Storicamente il commercio di energia è stato spesso soggetto a embarghi volti a far rispettare obblighi internazionali (come in Sudafrica, Russia, Iran). Nel caso di Israele, però, solo la Colombia ha vietato le esportazioni di carbone nel 2024 mentre Marocco, Italia, Francia e Turchia hanno mantenuto aperti porti chiave per petrolio e gas. Nell’agosto 2025, l’Egitto ha addirittura stretto con Israele un accordo sul gas fossile da 35 miliardi di dollari, il più rilevante nella storia israeliana.
Gli orrori degli ultimi due anni non sono un’aberrazione ma il culmine di una lunga storia di complicità. Potenti Stati terzi, che perpetuano strategie coloniali e razziste, hanno permesso che pratiche violente diventassero una realtà quotidiana e per questo dovrebbero essere ritenuti responsabili. Il mancato rispetto del diritto internazionale da parte di molti Stati -mette in guardia Albanese- mina le fondamenta dell’ordine multilaterale faticosamente costruito nel corso degli ultimi 80 anni.
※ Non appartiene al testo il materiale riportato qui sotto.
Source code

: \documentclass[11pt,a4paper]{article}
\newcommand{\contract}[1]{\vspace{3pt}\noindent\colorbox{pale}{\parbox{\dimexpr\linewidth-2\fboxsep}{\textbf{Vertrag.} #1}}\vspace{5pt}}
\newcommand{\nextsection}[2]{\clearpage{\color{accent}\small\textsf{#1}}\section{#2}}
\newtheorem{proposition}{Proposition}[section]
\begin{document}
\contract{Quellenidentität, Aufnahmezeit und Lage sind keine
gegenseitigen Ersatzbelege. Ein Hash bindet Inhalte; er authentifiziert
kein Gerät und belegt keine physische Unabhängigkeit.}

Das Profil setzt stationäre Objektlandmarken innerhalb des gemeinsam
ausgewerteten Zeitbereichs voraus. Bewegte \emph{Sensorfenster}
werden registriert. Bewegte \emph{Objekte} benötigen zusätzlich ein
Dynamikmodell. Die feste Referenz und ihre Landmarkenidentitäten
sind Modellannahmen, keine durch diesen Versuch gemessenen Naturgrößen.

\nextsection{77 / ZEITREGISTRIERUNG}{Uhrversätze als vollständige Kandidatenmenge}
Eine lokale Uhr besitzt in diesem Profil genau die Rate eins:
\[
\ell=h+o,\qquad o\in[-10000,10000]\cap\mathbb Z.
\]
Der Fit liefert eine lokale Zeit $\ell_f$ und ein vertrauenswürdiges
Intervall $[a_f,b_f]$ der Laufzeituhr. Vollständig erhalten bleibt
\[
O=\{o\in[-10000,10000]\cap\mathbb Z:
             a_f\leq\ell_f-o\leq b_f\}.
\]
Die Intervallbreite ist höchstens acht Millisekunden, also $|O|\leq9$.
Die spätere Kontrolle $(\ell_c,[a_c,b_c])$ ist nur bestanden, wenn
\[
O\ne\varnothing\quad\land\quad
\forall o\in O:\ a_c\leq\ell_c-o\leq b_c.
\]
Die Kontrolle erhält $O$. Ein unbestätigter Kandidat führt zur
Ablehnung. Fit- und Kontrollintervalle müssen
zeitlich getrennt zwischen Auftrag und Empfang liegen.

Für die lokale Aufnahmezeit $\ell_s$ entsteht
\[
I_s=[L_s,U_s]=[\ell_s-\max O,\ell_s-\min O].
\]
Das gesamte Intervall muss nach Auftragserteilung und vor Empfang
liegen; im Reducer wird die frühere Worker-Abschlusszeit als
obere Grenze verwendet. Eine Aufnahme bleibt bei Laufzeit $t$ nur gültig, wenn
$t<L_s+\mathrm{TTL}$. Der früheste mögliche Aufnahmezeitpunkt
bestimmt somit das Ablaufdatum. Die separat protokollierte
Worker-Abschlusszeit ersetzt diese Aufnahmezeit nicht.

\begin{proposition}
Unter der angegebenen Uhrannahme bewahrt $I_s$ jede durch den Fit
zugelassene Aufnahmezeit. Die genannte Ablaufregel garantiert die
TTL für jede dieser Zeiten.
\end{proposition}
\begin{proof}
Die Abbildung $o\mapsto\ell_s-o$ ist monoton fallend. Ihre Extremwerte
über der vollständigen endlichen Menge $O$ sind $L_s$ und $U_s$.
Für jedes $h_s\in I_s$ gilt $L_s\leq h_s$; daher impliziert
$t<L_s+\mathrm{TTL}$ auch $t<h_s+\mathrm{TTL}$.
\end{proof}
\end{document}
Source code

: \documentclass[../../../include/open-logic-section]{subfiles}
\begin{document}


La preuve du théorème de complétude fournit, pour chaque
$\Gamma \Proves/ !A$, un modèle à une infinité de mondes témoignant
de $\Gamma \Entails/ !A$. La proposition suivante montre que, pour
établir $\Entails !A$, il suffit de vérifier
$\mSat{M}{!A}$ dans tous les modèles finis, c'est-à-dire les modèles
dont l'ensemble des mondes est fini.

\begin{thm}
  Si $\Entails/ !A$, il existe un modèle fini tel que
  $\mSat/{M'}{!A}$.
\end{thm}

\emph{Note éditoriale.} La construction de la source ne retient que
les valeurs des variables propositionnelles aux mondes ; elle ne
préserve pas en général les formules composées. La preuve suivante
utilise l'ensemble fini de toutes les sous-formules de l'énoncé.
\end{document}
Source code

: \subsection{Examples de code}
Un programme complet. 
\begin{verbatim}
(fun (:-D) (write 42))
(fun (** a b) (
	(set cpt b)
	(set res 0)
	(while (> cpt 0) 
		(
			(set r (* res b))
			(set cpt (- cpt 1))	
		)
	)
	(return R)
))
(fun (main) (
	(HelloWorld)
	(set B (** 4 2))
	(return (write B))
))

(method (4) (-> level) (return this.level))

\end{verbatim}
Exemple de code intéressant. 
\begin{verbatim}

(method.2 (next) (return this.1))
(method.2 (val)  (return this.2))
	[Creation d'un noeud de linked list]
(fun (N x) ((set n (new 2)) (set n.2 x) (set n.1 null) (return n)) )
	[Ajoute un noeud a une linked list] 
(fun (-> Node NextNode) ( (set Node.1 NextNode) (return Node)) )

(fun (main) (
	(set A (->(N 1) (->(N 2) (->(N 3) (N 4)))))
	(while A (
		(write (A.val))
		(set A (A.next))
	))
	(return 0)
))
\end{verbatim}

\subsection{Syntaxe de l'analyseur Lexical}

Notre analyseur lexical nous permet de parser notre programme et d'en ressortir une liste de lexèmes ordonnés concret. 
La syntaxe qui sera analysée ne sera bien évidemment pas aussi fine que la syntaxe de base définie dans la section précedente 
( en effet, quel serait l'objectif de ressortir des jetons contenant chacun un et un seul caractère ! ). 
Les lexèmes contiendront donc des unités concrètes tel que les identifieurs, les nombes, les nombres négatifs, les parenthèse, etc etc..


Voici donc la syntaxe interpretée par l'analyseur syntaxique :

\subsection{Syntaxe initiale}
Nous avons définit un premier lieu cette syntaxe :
Il 28 ottobre il rapporto è stato presentato alla Terza commissione dell’Assemblea generale dell’Onu. L’ambasciatore Maurizio Massari, rappresentante italiano presso le Nazioni Unite nonché d’ufficio al Cairo quando Giulio Regeni fu torturato e ucciso dalle forze di sicurezza egiziane, ha frontalmente attaccato la Relatrice: “Il rapporto è del tutto privo di credibilità e imparzialità e supera palesemente il mandato specifico della Relatrice speciale, che non include indagini su presunte violazioni commesse da altri Stati o entità né giudizi sulla cooperazione tra Paesi terzi e la Corte penale internazionale. […] Il codice di condotta invita i relatori a garantire che le loro opinioni politiche personali non pregiudichino l’esecuzione della missione”. Basta leggere il rapporto per distinguere il grano dei fatti dal loglio del fango.